In this paper we study a stochastic growth model with lags in the operation of new technologies. Technological innovations arrive exogenously to the economy and impact stocks through their option values. These innovations, however, cannot be readily implemented and undergo a process of adoption that involves the production of new varieties of intermediate goods. Our model is a simplified variant of those in Romer (1990) and Comin and Gertler (2006), but our objectives are quite different. Romer (1990) is concerned with innovations and economic growth and Comin and Gertler (2006) with a quantitative analysis of eco-nomic fluctuations. Our main goal is to build a quantitative framework in order to explore the possible channels of influence that technological innovations have on stock prices. As is commonly realized, financial markets can respond to various types of shocks and new information. Besides the high-frequency volatility that is deeply rooted in stock prices, the US stock market displays protracted episodes of high growth intertwined with shorter spells of price decreases and much lower returns. Jovanovic and Rousseau (2001) associate these long fluctuations in the stock market with three technological revolutions: Electricity, World War II, and IT. These authors document long lags in the operation and diffusion of new technologies. There are, however, plenty of other explanations for the long swings in stock values. Geanakoplos, Magill and Quinzii (2004) contend that these changes are driven by demographic trends, whilst Lustig and Nieuwerburgh (2006) cite credit access from home equity collateral. Our model is also intended to explain the overall evolution of the US stock market.
In contrast, several recent works have focused on the collapse of stocks in the 70s and subsequent periods of recovery. A large body of research [Greenwood and Jovanovic (2001), Hobijn and Jovanovic (2001), Laitner and Stolyarov (2003) and Peralta–Alva (2006)] elaborates on the effects of IT on the values of old and new companies. Mcgrattan and Prescott (2005) attribute fluctuations in stock values to changes in the tax system, whilst Hall (2001) attributes them to intangible investments. We will delve into this literature in Section 2 after discussing some empirical evidence. Of course, it will be instructive to check how these explanations for the behavior of stocks in the 70s may fare in some other time periods. An important consideration in our model is that asset prices incorporate the option value of technological innovations that have yet to be implemented. Hence, the value of a firm may differ from the book value of its durable factors of production.
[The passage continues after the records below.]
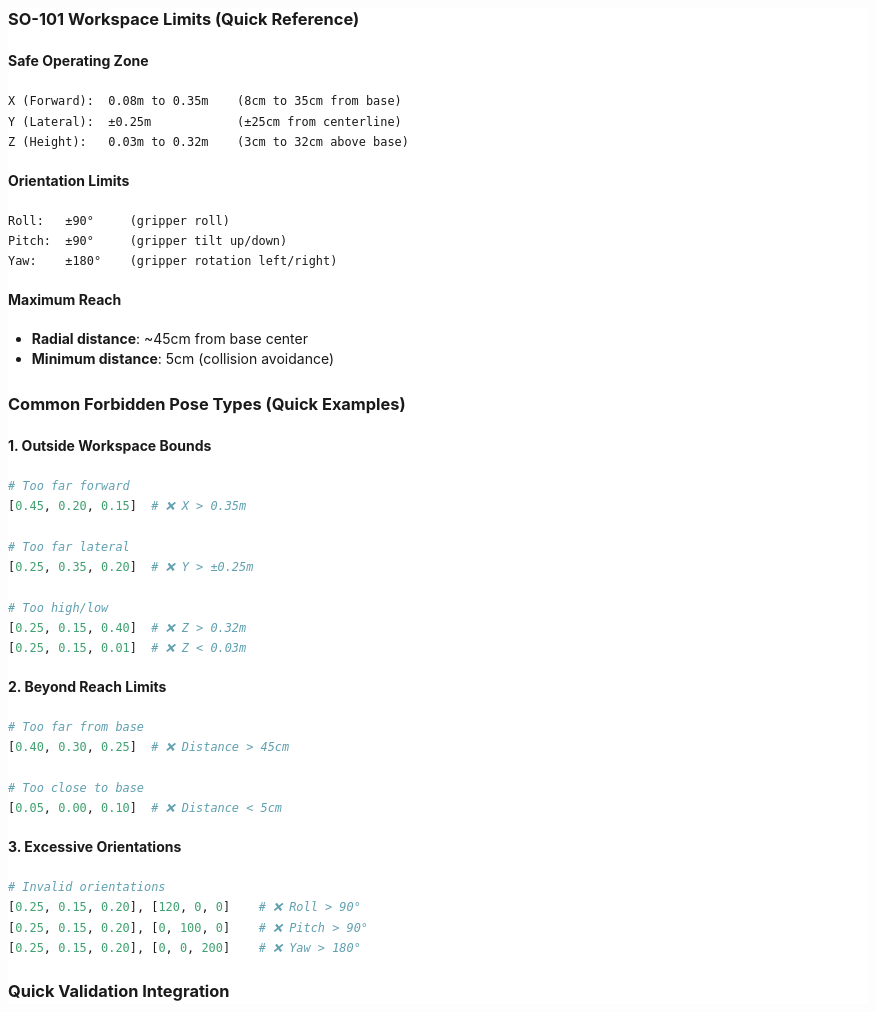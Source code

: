 ### SO-101 Workspace Limits (Quick Reference)

#### Safe Operating Zone
```
X (Forward):  0.08m to 0.35m    (8cm to 35cm from base)
Y (Lateral):  ±0.25m            (±25cm from centerline)
Z (Height):   0.03m to 0.32m    (3cm to 32cm above base)
```

#### Orientation Limits
```
Roll:   ±90°     (gripper roll)
Pitch:  ±90°     (gripper tilt up/down)  
Yaw:    ±180°    (gripper rotation left/right)
```

#### Maximum Reach
- **Radial distance**: ~45cm from base center
- **Minimum distance**: 5cm (collision avoidance)

### Common Forbidden Pose Types (Quick Examples)

#### 1. Outside Workspace Bounds
```python
# Too far forward
[0.45, 0.20, 0.15]  # ❌ X > 0.35m

# Too far lateral  
[0.25, 0.35, 0.20]  # ❌ Y > ±0.25m

# Too high/low
[0.25, 0.15, 0.40]  # ❌ Z > 0.32m
[0.25, 0.15, 0.01]  # ❌ Z < 0.03m
```

#### 2. Beyond Reach Limits
```python
# Too far from base
[0.40, 0.30, 0.25]  # ❌ Distance > 45cm

# Too close to base
[0.05, 0.00, 0.10]  # ❌ Distance < 5cm
```

#### 3. Excessive Orientations
```python
# Invalid orientations
[0.25, 0.15, 0.20], [120, 0, 0]    # ❌ Roll > 90°
[0.25, 0.15, 0.20], [0, 100, 0]    # ❌ Pitch > 90°
[0.25, 0.15, 0.20], [0, 0, 200]    # ❌ Yaw > 180°
```

### Quick Validation Integration
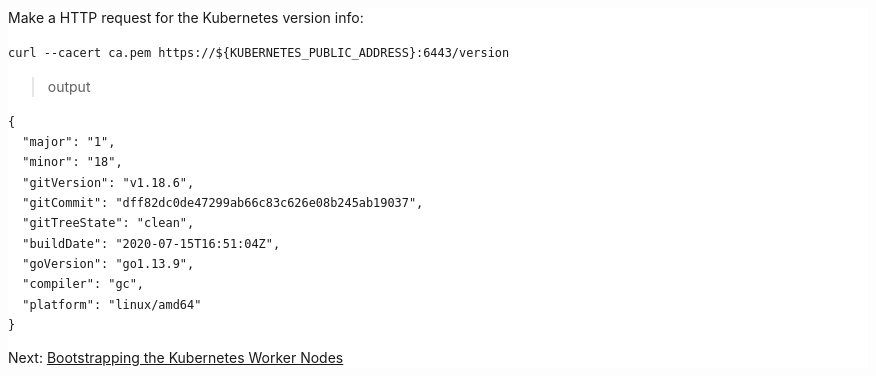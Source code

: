 Make a HTTP request for the Kubernetes version info:

```
curl --cacert ca.pem https://${KUBERNETES_PUBLIC_ADDRESS}:6443/version
```

> output

```
{
  "major": "1",
  "minor": "18",
  "gitVersion": "v1.18.6",
  "gitCommit": "dff82dc0de47299ab66c83c626e08b245ab19037",
  "gitTreeState": "clean",
  "buildDate": "2020-07-15T16:51:04Z",
  "goVersion": "go1.13.9",
  "compiler": "gc",
  "platform": "linux/amd64"
}
```

Next: [Bootstrapping the Kubernetes Worker Nodes](09-bootstrapping-kubernetes-workers.md)
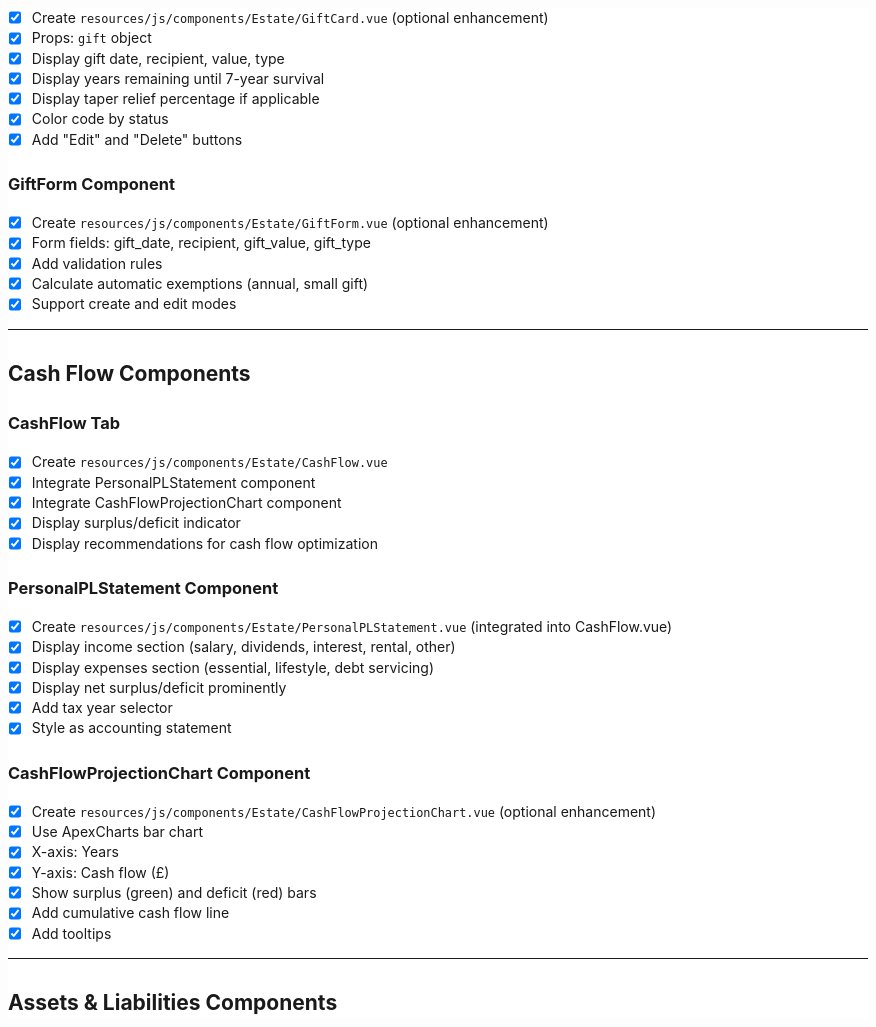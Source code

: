 - [x] Create `resources/js/components/Estate/GiftCard.vue` (optional enhancement)
- [x] Props: `gift` object
- [x] Display gift date, recipient, value, type
- [x] Display years remaining until 7-year survival
- [x] Display taper relief percentage if applicable
- [x] Color code by status
- [x] Add "Edit" and "Delete" buttons

### GiftForm Component

- [x] Create `resources/js/components/Estate/GiftForm.vue` (optional enhancement)
- [x] Form fields: gift_date, recipient, gift_value, gift_type
- [x] Add validation rules
- [x] Calculate automatic exemptions (annual, small gift)
- [x] Support create and edit modes

---

## Cash Flow Components

### CashFlow Tab

- [x] Create `resources/js/components/Estate/CashFlow.vue`
- [x] Integrate PersonalPLStatement component
- [x] Integrate CashFlowProjectionChart component
- [x] Display surplus/deficit indicator
- [x] Display recommendations for cash flow optimization

### PersonalPLStatement Component

- [x] Create `resources/js/components/Estate/PersonalPLStatement.vue` (integrated into CashFlow.vue)
- [x] Display income section (salary, dividends, interest, rental, other)
- [x] Display expenses section (essential, lifestyle, debt servicing)
- [x] Display net surplus/deficit prominently
- [x] Add tax year selector
- [x] Style as accounting statement

### CashFlowProjectionChart Component

- [x] Create `resources/js/components/Estate/CashFlowProjectionChart.vue` (optional enhancement)
- [x] Use ApexCharts bar chart
- [x] X-axis: Years
- [x] Y-axis: Cash flow (£)
- [x] Show surplus (green) and deficit (red) bars
- [x] Add cumulative cash flow line
- [x] Add tooltips

---

## Assets & Liabilities Components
This disconnection of the stock price from the replacement cost of capital is attained in our model without resorting to commonly used frictions such as borrowing constraints, irreversibility of investment, and adjustment costs. The arrival of new technologies creates new possibilities for existing and potential firms –even though these technologies cannot yet be used. Then, there is a process of wealth creation in which local adopters produce extra varieties of intermediate goods embodying the new technologies. Hence, in our model a long swing in the stock market occurs after a lasting process of technology adoption. This propagation mechanism is likewise present in the partial equilibrium setting of Abel and Eberly (2005), and in the tree economy of Panageas and Yu (2006). None of these papers incorporates explicitly an aggregate production sector.
At a later stage we report some quantitative exercises. The model is solved numerically by a high-order approximation method that picks non-linearities in the evolution of stock values. We assign parameter values which allow the model to fit some basic facts in economic growth and business fluctuations. Most of the discussion will center on those parameters defining the processes of arrival and adoption of new technologies. These parameters are calibrated to replicate the volatility of trademarks registered. Then we perform several numerical exercises to see how technological innovations may affect the dynamics of stock prices and other aggregate variables. The model can account for long-term fluctuations in stock prices although it does not display the short-run volatility firmly established in the data. Hence, technological innovations seem a plausible explanation for long moves in stocks, but other types of factors (i.e., monetary and fiscal policies, international trade, etc.) seem necessary to generate their observed short-term volatility.
The paper will proceed as follows. In Section 2 we gather some facts on the stock market and related macro aggregates. This evidence is the starting point of our analysis, and it becomes handy for a a brief discussion of related contributions. In Section 3 we lay out our model of technology adoption and derive some qualitative properties of the solution with emphasis on a fundamental asset pricing equation that considers the change in the stock price brought about by a technological innovation. Section 4 is devoted to the computation and calibration of the model, and Section 5 reports various numerical experiments. We conclude in Section 6 with a further evaluation of our results.